Look through the records below and state how many lines carry the string "project", adding nothing.

#### Records for the task
◆ ◆ ◆ ◆

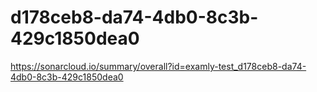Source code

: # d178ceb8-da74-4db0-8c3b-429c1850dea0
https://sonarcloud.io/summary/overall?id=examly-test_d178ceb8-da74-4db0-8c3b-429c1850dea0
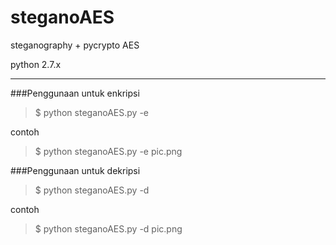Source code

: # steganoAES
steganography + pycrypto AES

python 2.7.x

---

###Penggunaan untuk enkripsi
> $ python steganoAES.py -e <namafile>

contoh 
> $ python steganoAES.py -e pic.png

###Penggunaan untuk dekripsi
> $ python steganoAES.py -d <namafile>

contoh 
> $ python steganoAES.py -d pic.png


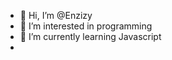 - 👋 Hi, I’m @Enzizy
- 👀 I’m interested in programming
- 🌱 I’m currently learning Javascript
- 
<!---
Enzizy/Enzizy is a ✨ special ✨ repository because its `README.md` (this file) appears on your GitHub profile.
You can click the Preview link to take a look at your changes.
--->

◆ ◆ ◆ ◆

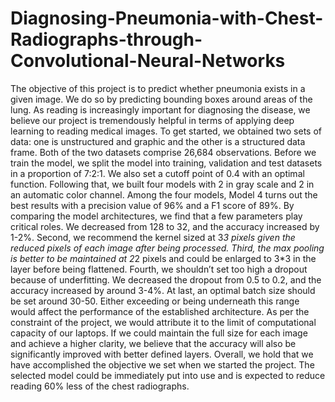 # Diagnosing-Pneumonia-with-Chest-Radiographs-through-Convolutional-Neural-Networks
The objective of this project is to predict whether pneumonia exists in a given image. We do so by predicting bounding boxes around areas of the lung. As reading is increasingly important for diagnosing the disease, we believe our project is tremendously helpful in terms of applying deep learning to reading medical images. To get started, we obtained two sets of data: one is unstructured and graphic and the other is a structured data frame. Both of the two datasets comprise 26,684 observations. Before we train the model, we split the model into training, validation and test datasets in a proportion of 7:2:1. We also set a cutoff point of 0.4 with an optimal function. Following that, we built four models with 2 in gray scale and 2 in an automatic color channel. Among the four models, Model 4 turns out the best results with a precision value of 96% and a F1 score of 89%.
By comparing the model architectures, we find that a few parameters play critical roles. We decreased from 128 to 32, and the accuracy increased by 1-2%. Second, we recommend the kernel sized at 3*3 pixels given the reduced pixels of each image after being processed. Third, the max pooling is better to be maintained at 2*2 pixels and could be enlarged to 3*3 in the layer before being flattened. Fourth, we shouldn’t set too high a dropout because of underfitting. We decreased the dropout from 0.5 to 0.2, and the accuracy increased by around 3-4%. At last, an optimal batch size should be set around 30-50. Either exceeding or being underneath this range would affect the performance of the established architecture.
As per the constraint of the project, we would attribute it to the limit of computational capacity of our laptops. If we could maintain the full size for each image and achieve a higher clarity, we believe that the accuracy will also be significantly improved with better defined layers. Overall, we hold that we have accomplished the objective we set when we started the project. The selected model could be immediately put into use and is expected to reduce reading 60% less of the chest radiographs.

◆ ◆ ◆ ◆

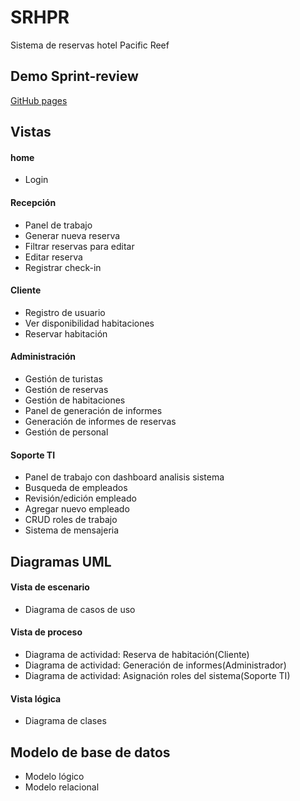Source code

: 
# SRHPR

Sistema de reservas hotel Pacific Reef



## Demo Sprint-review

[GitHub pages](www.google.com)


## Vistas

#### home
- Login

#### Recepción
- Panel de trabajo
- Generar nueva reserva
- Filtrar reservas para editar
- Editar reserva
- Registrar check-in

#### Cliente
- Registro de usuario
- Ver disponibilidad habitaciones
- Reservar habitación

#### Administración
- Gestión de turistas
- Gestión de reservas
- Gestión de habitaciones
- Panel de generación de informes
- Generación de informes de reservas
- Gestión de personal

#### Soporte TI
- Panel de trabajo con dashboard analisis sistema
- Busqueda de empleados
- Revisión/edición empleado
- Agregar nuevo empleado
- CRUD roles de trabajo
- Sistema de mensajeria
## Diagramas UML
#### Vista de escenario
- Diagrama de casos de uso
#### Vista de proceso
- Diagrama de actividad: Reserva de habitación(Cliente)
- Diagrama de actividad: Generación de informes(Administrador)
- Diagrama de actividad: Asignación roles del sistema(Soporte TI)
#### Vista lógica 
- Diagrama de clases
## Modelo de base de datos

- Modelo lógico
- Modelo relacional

◆ ◆ ◆ ◆

#### Reply to the exercise
2